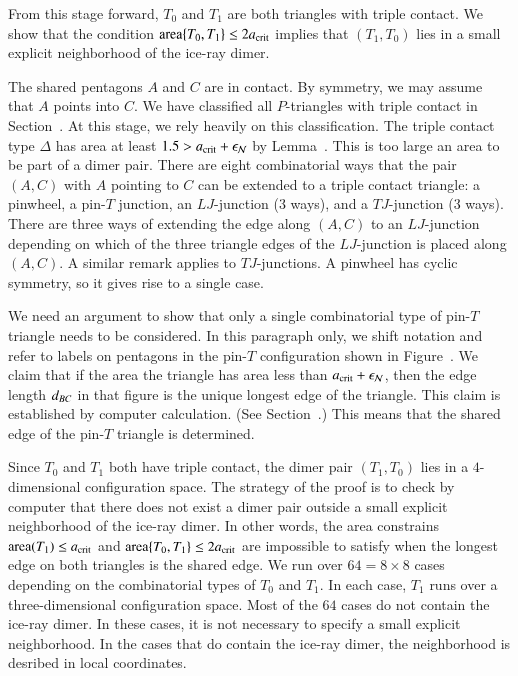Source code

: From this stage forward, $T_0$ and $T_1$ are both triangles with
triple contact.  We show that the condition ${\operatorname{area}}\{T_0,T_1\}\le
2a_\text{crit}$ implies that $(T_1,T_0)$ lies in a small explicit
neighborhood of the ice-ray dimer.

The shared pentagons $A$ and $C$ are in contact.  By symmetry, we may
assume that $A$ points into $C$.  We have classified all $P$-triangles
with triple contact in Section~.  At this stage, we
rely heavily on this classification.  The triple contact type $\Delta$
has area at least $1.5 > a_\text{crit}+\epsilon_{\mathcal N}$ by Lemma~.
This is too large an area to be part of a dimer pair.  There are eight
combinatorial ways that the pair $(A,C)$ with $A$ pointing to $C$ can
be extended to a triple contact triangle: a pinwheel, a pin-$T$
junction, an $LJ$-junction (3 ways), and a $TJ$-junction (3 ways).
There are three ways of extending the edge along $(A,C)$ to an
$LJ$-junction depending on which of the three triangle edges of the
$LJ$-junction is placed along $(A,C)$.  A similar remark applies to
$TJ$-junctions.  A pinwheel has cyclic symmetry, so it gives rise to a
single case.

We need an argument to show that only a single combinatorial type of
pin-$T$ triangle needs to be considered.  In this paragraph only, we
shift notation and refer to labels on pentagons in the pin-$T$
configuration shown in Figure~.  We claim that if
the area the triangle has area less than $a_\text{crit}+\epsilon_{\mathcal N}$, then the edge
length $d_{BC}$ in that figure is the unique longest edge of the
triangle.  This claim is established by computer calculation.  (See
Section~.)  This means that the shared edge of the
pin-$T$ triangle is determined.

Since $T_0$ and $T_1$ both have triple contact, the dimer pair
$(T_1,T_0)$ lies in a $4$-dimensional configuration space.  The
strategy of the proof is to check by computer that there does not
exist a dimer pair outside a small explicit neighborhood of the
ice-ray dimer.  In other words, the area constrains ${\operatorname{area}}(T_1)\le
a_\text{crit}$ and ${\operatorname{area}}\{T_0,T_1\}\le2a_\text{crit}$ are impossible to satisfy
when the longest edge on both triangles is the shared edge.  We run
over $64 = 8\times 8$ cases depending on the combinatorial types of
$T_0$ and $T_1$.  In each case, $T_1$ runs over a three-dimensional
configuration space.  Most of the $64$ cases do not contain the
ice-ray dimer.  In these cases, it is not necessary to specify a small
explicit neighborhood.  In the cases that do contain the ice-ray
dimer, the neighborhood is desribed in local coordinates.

Work to be completed:
If a line in the records holds the string "longest", copy it.

Problem solution:
length $d_{BC}$ in that figure is the unique longest edge of the
when the longest edge on both triangles is the shared edge.  We run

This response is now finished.